I, like much of the female population, wrestle with self-esteem issues. Though I'm quick to build others up, I regularly tear myself down and I don't even know why. I began picking apart my looks at such an early age that I don't remember life before self-loathing. As a result, now, at 42 years old, I'm not quite sure what's left of me.
I stopped weighing myself years ago so the numbers on the scale no longer taunt me, but I still feel my thighs touch when I walk in a swimsuit. I got rid of my magnifying mirror, but I still see the wrinkles, sun spots, and stretch marks that have found refuge in my flawless skin of yesteryear.
I don't rip on myself publicly. I save my criticism for when I'm alone and can spew hateful comments directly at myself.
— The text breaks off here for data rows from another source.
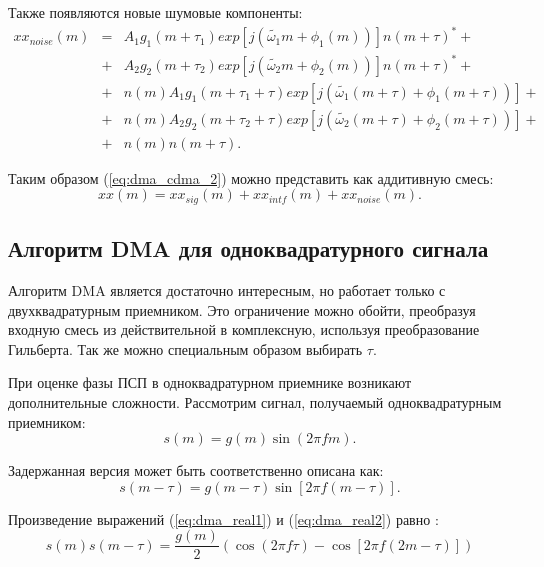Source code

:Также появляются новые шумовые компоненты:
\begin{eqnarray}
	\label{eq:dma_cdma_5}
	xx_{noise}(m) & = & A_{1} g_{1}(m + \tau_1) exp \left[ j \left( \tilde{\omega_1} m + \phi_{1} (m) \right) \right] n(m + \tau)^* + \nonumber \\
		& + & A_{2} g_{2}(m + \tau_2) exp \left[ j \left( \tilde{\omega_2} m + \phi_{2} (m) \right) \right] n(m + \tau)^* + \nonumber \\
		& + & n(m)A_{1} g_{1}(m + \tau_1 + \tau) exp \left[ j \left( \tilde{\omega_1} (m + \tau) + \phi_{1} (m + \tau) \right) \right] + \nonumber \\
		& + & n(m)A_{2} g_{2}(m + \tau_2 + \tau) exp \left[ j \left( \tilde{\omega_2} (m + \tau) + \phi_{2} (m + \tau) \right) \right] + \nonumber \\
		& + & n(m)n(m+\tau).
\end{eqnarray}

Таким образом (\ref{eq:dma_cdma_2}) можно представить как аддитивную смесь:
\begin{equation}
	\label{eq:dma_cdma_6}
	xx(m) = xx_{sig}(m) + xx_{intf}(m) + xx_{noise}(m).
\end{equation}

\subsection{Алгоритм DMA для одноквадратурного сигнала}
\label{sec1:dma_real}

Алгоритм DMA является достаточно интересным, но работает только с двухквадратурным приемником. Это ограничение можно
обойти, преобразуя входную смесь из действительной в комплексную, используя преобразование Гильберта.
Так же можно специальным образом выбирать ${\tau}$.

При оценке фазы ПСП в одноквадратурном приемнике возникают дополнительные сложности. Рассмотрим сигнал, получаемый одноквадратурным приемником:
\begin{equation}
	\label{eq:dma_real1}
	s(m) = g(m) \sin{(2\pi fm)}.
\end{equation}

Задержанная версия может быть соответственно описана как:
\begin{equation}
	\label{eq:dma_real2}
	s(m - \tau) = g(m - \tau) \sin{\left[2\pi f(m-\tau)\right]}.
\end{equation}

Произведение выражений (\ref{eq:dma_real1}) и (\ref{eq:dma_real2}) равно \cite{tsui}:
\begin{equation}
	\label{eq:dma_real3}
	s(m)s(m - \tau) = \frac{g(m)}{2} \left(\cos (2\pi f \tau) - \cos \left[2 \pi f (2m - \tau)\right]\right)
\end{equation}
I'm not proud of this behavior, but it's ingrained in me, so when I heard of Dr. Christine Northrop's 21-Day Self-Esteem Challenge, my ears perked.
It was a simple enough exercise: Look in the mirror for 21 days straight and state, "I love you....I really love you."
Day 1 was rough. Awkwardness oozed from my lips as I stared into my eyes -- eyes that showed sadness, fatigue, loneliness, and guilt -- and uttered, "I love you." I felt like a used car salesman trying to unload a clunker to the girl in the mirror.
I repeated the statement.
"I really love you," I said flatly.
The second time felt just as forced.
Who would believe this nonsense? I certainly wasn't buying it.
When I had misbehaved as a kid and my parents demanded an apology, I blurted out "sorry" but didn't cough up the sentiment. That's how this felt.
"Whatever," I muttered as I flipped off the bathroom light and rolled my eyes. Then I knelt down to pet my cat, who was sleeping just outside the bathroom door in his cozy bed. Out of habit, I whispered, "I love you, sweetie." I kissed the top of his orange fuzzy head and said it again. "I love you."
Purr. Purr. He lapped up the attention. And why wouldn't he? It feels good to be loved.
As I was getting up off the floor, it hit me how sad this scene was. I mean, I'm not sorry that I adore my cat. But why can I unconditionally love my feline but refuse to do the same for myself? It's not like I have a shortage of love in my heart. I love my family, my friends, my colleagues. I'm even quick to declare my passion for activities (e.g., "I love running"), locations, (e.g., "I love Michigan"), and food (e.g., "I love bread"). So why did I resist loving myself?
On Day 2 when I looked in the mirror with the intention of bolstering my self-esteem, I got distracted by my reflection. Critical remarks flowed from my brain like a river rapid.
Wow, when did my eyelids get so droopy?
Hey, what's that red spot on my forehead?
Gee, did my left nostril shrink?
I hoped that with time I would feel droplets of love seeping into my heart, melting away layers of self-loathing I had built up through the years. But so far, no such luck.
Days 3 through 7 were rather robotic. I spoke the words, but the authentic message didn't penetrate. The trouble was that even though I was proclaiming self-love once a day, I was belittling myself multiple times a day. And since I was regularly telling myself what a fat, disgusting pig I was, I had a hard time digesting the love part.
A flip switched inside my brain. Suddenly the exercise became just as much about what not to say as what to say.
Conventional wisdom states that it takes 21 days to form a new behavior so I was optimistic halfway through when I started to witness a shift in the ease of practicing kindness towards myself.
Panache Desai, a contemporary thought leader, maintains that there is no greater power than to be happy with oneself. "We are not broken. We don't need fixing," says Desai. "All we need is to finally accept all that we are."
When I first started the 21-Day Self-Esteem Challenge, I felt like a fraud. Claiming love where there was none seemed like an exercise in futility. By the end of Week Three, however, the tides had turned. I looked forward to greeting myself in the mirror with an encouraging statement.
Northrop says that her mission in life is to take the pain of all women and turn it into joy. I applaud her mission and hope that others will partake in her endeavor. But it must start with us. After all, as Desai points out, "We can only ever be who we are, and at some point, that has to be good enough."
Day 21: "I love you," I said to myself. "I really love you."
I lapped up the attention. And why wouldn't I? It feels good to be loved.